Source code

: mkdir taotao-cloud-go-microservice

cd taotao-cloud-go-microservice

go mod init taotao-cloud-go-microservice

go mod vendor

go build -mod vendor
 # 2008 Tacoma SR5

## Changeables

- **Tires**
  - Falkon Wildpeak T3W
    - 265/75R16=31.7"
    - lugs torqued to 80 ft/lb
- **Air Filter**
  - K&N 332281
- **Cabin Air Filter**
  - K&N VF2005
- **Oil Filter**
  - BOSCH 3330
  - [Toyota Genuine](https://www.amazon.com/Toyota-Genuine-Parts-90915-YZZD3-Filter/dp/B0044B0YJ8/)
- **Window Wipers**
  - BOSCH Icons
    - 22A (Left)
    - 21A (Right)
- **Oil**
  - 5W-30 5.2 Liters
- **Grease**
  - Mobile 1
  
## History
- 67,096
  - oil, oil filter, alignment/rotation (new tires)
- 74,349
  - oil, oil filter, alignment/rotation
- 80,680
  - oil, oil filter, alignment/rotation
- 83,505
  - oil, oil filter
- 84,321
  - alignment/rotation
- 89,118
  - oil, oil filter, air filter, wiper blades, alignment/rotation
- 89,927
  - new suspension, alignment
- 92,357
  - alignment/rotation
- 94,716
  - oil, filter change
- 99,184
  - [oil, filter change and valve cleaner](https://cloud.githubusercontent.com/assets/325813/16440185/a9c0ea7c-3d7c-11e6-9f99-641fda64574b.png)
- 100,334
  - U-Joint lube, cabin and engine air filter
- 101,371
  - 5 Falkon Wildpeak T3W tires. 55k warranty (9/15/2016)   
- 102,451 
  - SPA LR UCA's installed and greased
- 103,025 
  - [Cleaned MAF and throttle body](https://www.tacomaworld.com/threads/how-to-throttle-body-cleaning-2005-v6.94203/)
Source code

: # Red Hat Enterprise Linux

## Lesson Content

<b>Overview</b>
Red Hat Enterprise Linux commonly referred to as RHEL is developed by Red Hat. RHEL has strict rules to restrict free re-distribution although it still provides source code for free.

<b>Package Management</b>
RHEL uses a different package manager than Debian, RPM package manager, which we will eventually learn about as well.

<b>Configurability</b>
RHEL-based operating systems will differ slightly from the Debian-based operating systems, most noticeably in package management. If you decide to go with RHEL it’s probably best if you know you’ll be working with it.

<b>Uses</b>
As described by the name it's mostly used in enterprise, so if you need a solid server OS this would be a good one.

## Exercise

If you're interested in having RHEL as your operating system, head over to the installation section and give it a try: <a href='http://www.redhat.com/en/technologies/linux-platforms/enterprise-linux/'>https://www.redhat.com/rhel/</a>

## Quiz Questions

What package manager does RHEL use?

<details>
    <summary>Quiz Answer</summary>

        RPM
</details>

★ ★ ★

**Task objective**. Every line containing the string "taotao" is required; copy each such line from the data.

**Task output**.
: mkdir taotao-cloud-go-microservice
cd taotao-cloud-go-microservice
go mod init taotao-cloud-go-microservice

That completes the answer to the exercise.